My initial test was against the F1 free app tier for the Web app, with the SQL database running on S0 (10 DTUs). Here are the results of sending 500 requests per second for 1 minute.
The API struggled to complete the full 60k requests over 1 minute, and only completed about 8k requests, with an average response time of 4638ms. Terrible, but then again we are running on very low performance, cheap tiers. I had a look at the database performance stats and noticed that the DTUs were capped out at 100% during the 1 minute load test. At this point it definitely seems to be the database performance holding things back.
Scaling the database up to the S1 tier (20 DTUs) gives a definite improvement in response times and number of requests able to be sent within one minute. If we look at the database performance stats in the portal, we can now see that the DTUs are still maxing out at 100% though.
At this point I decided I would increase database performance again, but throw more requests per second at the API (from 500/second up to 1000/second).
Scaling the database up to S2 (50 DTUs) and throwing more requests a second at the API, and the number of requests completed in total higher now – up by about an extra 5k. Taking a look at the DTU performance status, we can see they now maxed out at around 60%. At this point it is pretty clear that the database is no longer the bottleneck.
Now I scaled the web app tier up from free, to the B1 (Basic) tier, which gives you 1 Core, 1.75GB RAM, and up to 3 x instances scaled manually. I started with just the default 1 instance and ran the 1000 req/second for 1 minute test again.

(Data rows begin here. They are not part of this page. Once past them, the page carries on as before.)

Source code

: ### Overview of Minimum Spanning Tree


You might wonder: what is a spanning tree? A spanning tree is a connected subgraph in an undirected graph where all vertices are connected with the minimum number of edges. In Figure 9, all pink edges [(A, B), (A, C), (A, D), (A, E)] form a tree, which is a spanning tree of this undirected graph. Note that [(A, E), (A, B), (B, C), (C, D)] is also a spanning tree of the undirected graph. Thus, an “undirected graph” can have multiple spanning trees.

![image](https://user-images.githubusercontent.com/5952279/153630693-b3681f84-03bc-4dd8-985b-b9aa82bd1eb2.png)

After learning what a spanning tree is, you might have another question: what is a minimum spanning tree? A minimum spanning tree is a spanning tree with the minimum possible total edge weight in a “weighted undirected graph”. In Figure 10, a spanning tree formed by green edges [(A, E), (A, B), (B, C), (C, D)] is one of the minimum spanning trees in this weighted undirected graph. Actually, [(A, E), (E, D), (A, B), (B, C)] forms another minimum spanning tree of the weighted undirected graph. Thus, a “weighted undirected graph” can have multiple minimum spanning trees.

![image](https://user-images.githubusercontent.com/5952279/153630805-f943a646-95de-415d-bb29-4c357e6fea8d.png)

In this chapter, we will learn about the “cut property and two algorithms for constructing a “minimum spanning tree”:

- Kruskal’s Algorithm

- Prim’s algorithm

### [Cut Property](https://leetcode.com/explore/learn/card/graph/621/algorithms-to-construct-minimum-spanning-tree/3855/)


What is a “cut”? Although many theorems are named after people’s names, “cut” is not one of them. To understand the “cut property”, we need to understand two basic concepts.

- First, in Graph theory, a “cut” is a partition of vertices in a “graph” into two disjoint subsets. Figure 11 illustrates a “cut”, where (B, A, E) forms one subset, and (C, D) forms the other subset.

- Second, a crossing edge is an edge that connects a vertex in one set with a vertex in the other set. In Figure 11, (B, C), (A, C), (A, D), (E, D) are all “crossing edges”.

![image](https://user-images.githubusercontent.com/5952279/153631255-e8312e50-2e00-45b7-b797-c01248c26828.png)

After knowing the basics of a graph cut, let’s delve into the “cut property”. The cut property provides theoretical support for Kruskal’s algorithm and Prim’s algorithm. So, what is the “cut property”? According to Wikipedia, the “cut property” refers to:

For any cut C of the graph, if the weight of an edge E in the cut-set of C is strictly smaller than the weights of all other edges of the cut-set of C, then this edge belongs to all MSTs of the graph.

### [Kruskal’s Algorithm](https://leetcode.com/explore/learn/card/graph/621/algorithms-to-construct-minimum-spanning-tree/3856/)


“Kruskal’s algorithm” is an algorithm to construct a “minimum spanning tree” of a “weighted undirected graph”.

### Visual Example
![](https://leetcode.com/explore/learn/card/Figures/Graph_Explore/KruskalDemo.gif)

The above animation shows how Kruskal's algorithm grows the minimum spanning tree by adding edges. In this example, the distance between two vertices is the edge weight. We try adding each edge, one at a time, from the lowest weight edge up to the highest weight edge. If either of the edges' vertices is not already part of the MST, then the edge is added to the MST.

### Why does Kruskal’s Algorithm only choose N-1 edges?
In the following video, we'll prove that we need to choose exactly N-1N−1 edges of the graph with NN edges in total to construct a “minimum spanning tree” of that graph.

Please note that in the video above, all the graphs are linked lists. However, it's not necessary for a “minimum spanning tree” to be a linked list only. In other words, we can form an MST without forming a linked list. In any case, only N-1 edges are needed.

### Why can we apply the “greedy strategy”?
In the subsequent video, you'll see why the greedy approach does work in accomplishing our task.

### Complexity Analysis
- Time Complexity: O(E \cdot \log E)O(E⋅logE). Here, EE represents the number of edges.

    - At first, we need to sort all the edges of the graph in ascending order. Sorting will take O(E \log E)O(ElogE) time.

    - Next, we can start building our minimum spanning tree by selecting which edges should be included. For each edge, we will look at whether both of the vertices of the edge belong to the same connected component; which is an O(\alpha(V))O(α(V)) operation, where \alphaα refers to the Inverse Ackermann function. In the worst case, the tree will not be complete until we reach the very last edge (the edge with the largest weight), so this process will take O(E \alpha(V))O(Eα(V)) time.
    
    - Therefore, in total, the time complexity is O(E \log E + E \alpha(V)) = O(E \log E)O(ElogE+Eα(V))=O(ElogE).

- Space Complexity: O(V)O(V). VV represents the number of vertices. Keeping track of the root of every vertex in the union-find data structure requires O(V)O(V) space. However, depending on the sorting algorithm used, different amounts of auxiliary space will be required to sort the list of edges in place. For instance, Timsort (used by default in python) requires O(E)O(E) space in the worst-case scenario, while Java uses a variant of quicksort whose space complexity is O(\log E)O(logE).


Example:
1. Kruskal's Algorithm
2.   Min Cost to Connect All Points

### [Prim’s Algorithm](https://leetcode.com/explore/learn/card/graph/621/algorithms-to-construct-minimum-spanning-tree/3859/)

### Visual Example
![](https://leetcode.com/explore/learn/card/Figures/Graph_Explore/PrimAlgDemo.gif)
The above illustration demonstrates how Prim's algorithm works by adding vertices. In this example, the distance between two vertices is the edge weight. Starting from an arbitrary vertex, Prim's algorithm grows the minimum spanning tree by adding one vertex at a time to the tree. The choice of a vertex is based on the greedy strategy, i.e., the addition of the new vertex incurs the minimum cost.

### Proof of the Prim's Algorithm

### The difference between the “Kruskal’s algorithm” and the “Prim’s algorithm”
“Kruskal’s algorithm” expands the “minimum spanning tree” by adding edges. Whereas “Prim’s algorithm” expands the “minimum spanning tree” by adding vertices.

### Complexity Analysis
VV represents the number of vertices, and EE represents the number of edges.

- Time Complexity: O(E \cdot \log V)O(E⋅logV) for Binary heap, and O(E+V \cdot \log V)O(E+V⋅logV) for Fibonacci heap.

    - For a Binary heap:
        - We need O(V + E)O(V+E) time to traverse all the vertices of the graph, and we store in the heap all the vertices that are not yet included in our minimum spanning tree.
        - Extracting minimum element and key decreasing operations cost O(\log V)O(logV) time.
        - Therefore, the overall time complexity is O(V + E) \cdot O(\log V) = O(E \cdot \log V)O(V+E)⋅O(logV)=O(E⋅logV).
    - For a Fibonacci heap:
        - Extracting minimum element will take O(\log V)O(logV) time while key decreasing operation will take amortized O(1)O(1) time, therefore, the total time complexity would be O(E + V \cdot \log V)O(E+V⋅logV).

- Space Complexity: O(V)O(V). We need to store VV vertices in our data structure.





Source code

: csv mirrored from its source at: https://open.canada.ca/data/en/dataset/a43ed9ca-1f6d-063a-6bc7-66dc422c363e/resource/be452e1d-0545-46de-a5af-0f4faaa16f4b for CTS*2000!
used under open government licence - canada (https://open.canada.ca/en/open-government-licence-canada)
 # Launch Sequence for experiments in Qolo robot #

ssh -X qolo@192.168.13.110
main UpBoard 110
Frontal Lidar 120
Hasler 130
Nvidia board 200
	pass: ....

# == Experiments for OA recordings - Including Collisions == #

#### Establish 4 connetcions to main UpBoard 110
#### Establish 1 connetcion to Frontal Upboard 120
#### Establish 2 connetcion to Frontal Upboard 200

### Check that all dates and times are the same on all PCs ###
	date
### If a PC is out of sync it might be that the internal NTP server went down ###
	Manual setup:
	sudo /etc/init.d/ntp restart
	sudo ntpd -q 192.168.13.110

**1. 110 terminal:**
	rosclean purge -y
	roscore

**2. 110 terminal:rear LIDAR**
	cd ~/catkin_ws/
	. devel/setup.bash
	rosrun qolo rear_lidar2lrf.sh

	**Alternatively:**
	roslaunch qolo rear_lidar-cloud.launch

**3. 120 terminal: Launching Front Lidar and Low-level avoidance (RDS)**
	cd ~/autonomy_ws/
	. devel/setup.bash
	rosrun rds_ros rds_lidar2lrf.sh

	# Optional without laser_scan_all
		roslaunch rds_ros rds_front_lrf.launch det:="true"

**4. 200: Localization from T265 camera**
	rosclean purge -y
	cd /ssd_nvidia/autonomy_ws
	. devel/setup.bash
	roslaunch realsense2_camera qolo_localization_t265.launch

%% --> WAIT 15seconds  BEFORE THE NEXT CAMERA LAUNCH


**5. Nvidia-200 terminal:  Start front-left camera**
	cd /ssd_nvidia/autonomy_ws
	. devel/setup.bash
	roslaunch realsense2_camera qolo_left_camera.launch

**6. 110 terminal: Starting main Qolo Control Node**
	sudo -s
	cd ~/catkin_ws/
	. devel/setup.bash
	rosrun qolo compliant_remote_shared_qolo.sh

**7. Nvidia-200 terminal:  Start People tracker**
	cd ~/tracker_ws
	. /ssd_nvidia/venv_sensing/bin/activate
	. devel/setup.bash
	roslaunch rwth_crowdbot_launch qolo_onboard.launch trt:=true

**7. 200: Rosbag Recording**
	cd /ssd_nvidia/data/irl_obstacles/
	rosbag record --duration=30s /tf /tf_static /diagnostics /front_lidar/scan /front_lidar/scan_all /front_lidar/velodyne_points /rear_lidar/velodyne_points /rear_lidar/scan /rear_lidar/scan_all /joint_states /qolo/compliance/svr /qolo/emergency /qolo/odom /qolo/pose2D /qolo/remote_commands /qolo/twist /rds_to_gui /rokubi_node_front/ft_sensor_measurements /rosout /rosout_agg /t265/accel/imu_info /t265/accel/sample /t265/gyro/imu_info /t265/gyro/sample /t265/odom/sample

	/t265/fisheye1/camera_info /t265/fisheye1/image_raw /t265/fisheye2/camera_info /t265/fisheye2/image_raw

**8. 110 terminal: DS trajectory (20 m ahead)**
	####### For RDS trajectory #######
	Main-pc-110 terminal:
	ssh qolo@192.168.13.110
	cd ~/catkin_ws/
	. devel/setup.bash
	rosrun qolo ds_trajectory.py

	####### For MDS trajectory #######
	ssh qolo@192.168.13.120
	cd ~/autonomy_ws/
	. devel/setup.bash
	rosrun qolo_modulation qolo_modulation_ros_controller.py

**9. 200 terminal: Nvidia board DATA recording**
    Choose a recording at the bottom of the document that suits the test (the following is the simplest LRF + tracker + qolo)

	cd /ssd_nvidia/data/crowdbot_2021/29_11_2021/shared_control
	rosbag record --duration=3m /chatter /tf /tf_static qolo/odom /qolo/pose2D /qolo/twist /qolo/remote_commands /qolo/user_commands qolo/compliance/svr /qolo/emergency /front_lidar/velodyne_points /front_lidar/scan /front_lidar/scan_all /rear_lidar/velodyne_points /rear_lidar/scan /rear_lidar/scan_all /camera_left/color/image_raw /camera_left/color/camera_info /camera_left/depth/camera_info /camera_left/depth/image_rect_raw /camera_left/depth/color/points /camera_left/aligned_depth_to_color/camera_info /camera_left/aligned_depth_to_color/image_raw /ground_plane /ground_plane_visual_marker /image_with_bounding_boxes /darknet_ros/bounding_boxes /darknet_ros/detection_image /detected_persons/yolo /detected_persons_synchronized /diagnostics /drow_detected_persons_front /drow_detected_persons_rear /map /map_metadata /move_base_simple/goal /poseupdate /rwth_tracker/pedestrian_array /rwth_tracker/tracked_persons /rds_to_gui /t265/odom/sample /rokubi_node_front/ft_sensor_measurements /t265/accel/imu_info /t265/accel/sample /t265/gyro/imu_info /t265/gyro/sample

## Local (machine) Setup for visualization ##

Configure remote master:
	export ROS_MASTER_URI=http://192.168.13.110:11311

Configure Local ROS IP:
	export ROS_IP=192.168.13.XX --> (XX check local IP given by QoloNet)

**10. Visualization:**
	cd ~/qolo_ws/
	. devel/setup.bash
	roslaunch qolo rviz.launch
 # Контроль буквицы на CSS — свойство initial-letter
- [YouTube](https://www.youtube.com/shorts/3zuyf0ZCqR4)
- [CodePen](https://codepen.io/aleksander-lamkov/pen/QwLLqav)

The results were pretty dismal compared to the free tier now. In fact the test failed due to an error rate of greater than 50% (all caused by timeouts). It is important to remember that we have not yet scaled out from the default 1 instance though.
Scaling up to 2 x instances on the B1 tier, helped quite a bit. The test now completes, and has a much smaller timeout error rate. Many more responses were served, but the response rate was quite slow. Taking a look at the distribution of CPU time over the two instances, we can also see that the traffic is indeed being split between the two instances we’ve scaled out with.
Taking this one step further to 3 x instances, and re-running the test nets us the best result so far. No timeout errors, and a response time averaging around 3000ms. Much better, but still quite a high response time, and not all 60k requests are being served.
I scaled up to the B2 tier for the following run. Each instance has 2 x cores and 3.5GB RAM this time. Starting at 1 x instance and running the test on these higher specification web instances seems to now handle things a lot better.
Little to no timeout errors, with about 5000ms avg response time, but using only 1 x instance this time!
Pushing things right up to 3 x instances (2 cores and 3.5GB RAM each) nets us the best result yet. The average response time is down to 1700ms and there are no timeout errors at all. The API was able to handle 49000 requests in the 1 minute test, which is the highest number of requests it has been able to handle so far.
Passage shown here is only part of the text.